Available data ->

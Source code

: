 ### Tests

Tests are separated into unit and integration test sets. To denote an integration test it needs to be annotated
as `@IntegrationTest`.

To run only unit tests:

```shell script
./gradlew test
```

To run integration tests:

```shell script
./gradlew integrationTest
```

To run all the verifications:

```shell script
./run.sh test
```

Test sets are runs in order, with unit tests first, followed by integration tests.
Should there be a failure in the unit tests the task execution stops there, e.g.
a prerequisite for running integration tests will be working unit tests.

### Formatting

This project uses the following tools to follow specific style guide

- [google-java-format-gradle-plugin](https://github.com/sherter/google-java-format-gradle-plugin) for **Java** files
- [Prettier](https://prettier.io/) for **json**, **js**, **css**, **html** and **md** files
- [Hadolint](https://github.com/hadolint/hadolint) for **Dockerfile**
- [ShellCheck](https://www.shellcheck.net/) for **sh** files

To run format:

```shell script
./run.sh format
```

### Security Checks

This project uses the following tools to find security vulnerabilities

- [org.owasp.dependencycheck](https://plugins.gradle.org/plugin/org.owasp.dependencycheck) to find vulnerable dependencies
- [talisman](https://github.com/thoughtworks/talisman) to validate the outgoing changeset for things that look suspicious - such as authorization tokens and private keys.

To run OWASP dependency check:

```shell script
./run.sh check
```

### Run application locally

About this exercise ->
Return every record above exactly as it appears.

Exercise response ->
Source code

: ### Tests

Tests are separated into unit and integration test sets. To denote an integration test it needs to be annotated
as `@IntegrationTest`.

To run only unit tests:

```shell script
./gradlew test
```

To run integration tests:

```shell script
./gradlew integrationTest
```

To run all the verifications:

```shell script
./run.sh test
```

Test sets are runs in order, with unit tests first, followed by integration tests.
Should there be a failure in the unit tests the task execution stops there, e.g.
a prerequisite for running integration tests will be working unit tests.

### Formatting

This project uses the following tools to follow specific style guide

- [google-java-format-gradle-plugin](https://github.com/sherter/google-java-format-gradle-plugin) for **Java** files
- [Prettier](https://prettier.io/) for **json**, **js**, **css**, **html** and **md** files
- [Hadolint](https://github.com/hadolint/hadolint) for **Dockerfile**
- [ShellCheck](https://www.shellcheck.net/) for **sh** files

To run format:

```shell script
./run.sh format
```

### Security Checks

This project uses the following tools to find security vulnerabilities

- [org.owasp.dependencycheck](https://plugins.gradle.org/plugin/org.owasp.dependencycheck) to find vulnerable dependencies
- [talisman](https://github.com/thoughtworks/talisman) to validate the outgoing changeset for things that look suspicious - such as authorization tokens and private keys.

To run OWASP dependency check:

```shell script
./run.sh check
```

### Run application locally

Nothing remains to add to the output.